Por eso, Padre, por esta
oración de Tu Hijo crucificado perdónanos también, porque no sabemos lo que hacemos.
Y cuántas cosas ignoramos, acerca de la vida espiritual. Cuántas veces
ignoramos a Jesús que viene a nosotros como un Amigo. Y a cuántos les ha ocurrido
que, sea en la juventud, sea en la madurez, de pronto despiertan al hecho de
que Cristo desea, más que mera obediencia,
simple fe o sola adoración, una
verdadera amistad con El. Y eso produce, rápidamente, una primera y efectiva
conversión moral.
¡Es tan admirable y hermoso ver
a alguien que, como una joven que se entera que es amada, descubre con el
corazón encendido que Dios es su enamorado! Tan admirable y hermoso como ver
que, tantas veces, Dios vino a los Suyos, y los Suyos lo recibieron.

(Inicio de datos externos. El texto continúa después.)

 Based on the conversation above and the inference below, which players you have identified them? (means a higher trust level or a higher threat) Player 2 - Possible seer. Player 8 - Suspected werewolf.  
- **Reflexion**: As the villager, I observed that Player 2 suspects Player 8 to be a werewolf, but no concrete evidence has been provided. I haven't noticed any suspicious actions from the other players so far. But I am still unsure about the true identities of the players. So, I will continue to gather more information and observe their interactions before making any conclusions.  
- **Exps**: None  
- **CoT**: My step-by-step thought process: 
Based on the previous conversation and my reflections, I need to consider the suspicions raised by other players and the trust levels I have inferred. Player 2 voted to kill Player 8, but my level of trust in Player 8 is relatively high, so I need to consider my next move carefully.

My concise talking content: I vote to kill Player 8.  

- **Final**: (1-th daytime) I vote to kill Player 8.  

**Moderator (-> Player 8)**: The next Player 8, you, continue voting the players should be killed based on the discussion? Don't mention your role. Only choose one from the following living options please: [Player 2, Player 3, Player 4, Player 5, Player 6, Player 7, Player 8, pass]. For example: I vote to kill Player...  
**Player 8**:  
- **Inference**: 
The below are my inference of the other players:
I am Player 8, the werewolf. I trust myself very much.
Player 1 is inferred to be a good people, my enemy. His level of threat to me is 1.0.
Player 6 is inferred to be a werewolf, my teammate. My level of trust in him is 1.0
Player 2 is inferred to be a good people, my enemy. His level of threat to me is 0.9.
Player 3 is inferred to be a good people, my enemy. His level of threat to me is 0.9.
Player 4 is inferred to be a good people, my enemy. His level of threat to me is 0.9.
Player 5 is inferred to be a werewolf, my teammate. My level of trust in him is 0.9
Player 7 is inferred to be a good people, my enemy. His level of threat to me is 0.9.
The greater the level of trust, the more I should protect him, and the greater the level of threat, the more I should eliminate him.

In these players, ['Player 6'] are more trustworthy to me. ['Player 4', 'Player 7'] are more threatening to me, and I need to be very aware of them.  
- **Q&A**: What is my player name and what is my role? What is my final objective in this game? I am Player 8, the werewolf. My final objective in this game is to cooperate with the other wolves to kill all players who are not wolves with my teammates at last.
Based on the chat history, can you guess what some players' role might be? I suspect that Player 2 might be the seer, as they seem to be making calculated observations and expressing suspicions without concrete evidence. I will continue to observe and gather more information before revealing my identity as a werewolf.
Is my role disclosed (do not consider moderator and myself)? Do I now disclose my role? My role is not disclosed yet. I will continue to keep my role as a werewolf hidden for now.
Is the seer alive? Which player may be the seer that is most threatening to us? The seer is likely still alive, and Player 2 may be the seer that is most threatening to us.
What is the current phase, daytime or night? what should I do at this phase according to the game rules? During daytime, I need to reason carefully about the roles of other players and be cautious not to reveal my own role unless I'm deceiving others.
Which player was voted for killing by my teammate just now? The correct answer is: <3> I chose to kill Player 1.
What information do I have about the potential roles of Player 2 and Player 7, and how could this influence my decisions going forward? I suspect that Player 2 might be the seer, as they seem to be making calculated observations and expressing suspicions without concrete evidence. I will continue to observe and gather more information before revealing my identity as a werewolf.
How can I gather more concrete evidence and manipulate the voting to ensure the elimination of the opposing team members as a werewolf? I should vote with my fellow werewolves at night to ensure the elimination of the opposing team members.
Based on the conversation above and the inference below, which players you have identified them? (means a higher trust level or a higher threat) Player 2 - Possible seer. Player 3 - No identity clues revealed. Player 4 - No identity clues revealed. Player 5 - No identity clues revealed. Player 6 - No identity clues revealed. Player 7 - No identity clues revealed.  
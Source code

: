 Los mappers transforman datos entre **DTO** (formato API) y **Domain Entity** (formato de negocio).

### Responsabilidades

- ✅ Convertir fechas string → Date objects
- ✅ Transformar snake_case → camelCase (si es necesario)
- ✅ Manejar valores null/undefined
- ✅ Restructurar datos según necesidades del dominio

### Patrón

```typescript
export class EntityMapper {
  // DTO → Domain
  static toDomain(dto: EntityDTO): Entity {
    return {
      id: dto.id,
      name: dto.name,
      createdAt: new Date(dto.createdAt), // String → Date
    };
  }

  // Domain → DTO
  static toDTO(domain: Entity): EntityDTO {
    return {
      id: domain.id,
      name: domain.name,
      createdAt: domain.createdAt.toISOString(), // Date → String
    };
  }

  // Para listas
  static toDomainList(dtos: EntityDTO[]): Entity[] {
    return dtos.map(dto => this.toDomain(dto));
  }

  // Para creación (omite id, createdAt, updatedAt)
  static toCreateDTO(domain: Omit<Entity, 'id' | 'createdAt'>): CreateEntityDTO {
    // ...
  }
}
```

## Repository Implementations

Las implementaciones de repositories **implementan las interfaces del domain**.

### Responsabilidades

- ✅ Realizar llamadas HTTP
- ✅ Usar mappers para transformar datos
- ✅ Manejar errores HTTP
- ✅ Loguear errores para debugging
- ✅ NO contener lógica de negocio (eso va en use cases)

Y sin embargo muchas veces
ocurre lo mismo que en los amores humanos, en este romance divino. El amor
puede enfriarse, en la misma persona que pocos años atrás centraba todo en
Cristo Jesús, y había reformado su vida hasta en los detalles, con el único
objeto de parecerse cada vez más a su Amigo. Puede sucederle al mismo cristiano
que había hecho de la devoción su principal ocupación, que había concentrado
sus capacidades, hasta su sentido estético, sus intereses, sus emociones, su entendimiento,
única- mente en El, que había empezado una nueva vida centrada en El, y que había como extinguido
sus pecados, casi sin un esfuerzo, en la luz de Su Presencia. Puede
ocurrir en esa misma
persona que, cuando comienzan a
sacudirla las pruebas de la vía purgativa, ve que se fatigan sus ilusiones, que
la madurez enfría los ardientes entusiasmos de la adolescencia, y que la rutina
mundana reitera su pretensión de ser el único objeto adecuado de consideración.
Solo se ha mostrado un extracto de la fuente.